## What needs to be done
Within the entries below, find each line containing the word "Verbatim" and copy it.

Saved data entries

────────────────────

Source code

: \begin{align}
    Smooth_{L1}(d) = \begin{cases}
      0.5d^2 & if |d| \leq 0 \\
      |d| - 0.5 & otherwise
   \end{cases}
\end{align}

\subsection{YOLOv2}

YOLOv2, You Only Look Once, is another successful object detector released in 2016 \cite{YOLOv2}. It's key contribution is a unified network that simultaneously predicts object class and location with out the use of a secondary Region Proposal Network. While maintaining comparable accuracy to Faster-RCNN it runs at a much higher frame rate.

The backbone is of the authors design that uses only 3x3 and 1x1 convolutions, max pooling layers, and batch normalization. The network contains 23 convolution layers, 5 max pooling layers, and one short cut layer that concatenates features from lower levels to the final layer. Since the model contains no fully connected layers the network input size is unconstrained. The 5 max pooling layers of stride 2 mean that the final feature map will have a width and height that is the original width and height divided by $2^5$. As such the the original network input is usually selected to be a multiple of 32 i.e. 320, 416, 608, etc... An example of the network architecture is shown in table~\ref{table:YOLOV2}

────────────────────

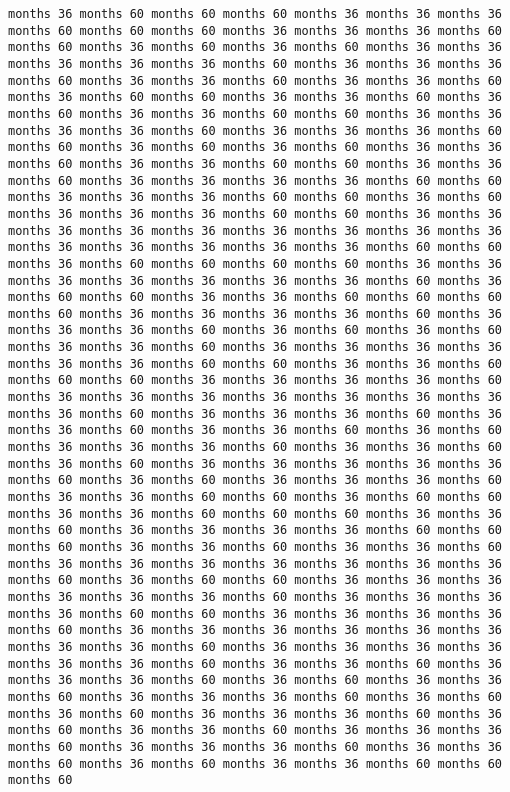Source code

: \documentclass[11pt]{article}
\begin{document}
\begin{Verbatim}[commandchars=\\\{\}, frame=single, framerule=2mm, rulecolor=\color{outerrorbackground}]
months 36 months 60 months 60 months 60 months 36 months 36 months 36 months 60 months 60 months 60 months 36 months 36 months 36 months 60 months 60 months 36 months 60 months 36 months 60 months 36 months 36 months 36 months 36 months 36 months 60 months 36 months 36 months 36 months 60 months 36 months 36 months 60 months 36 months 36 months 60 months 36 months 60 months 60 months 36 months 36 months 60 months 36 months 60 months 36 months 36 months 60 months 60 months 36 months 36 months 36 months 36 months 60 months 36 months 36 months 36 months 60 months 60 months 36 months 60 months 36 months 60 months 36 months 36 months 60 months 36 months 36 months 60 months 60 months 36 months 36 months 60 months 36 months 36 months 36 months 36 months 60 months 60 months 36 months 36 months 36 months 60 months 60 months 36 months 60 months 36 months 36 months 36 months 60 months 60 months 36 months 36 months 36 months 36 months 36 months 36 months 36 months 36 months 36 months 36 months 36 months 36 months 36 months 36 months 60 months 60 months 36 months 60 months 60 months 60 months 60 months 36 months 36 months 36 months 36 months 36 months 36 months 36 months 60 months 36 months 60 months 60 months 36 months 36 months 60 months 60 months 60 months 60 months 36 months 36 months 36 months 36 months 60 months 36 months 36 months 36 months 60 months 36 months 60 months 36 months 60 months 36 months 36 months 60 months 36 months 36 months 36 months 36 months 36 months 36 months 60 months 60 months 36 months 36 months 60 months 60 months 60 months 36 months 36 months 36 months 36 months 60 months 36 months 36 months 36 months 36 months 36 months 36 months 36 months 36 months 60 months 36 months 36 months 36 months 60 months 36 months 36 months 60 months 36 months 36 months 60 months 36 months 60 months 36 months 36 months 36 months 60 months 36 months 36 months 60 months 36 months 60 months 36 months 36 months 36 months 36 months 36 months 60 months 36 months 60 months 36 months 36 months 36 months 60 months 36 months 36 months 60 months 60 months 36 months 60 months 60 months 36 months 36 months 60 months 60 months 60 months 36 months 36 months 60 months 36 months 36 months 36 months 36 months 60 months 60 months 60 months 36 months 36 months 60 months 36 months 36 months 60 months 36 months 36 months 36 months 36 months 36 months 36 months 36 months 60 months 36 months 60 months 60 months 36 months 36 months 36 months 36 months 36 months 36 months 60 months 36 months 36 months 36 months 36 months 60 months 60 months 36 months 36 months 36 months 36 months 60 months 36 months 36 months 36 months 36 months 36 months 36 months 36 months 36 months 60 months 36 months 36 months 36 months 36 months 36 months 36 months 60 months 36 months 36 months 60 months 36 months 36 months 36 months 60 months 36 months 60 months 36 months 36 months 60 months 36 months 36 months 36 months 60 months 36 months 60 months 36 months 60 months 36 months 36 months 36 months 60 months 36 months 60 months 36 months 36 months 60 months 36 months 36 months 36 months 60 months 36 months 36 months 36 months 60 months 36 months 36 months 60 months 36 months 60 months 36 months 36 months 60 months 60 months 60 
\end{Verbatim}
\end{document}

────────────────────

## Expected answer
\begin{Verbatim}[commandchars=\\\{\}, frame=single, framerule=2mm, rulecolor=\color{outerrorbackground}]
\end{Verbatim}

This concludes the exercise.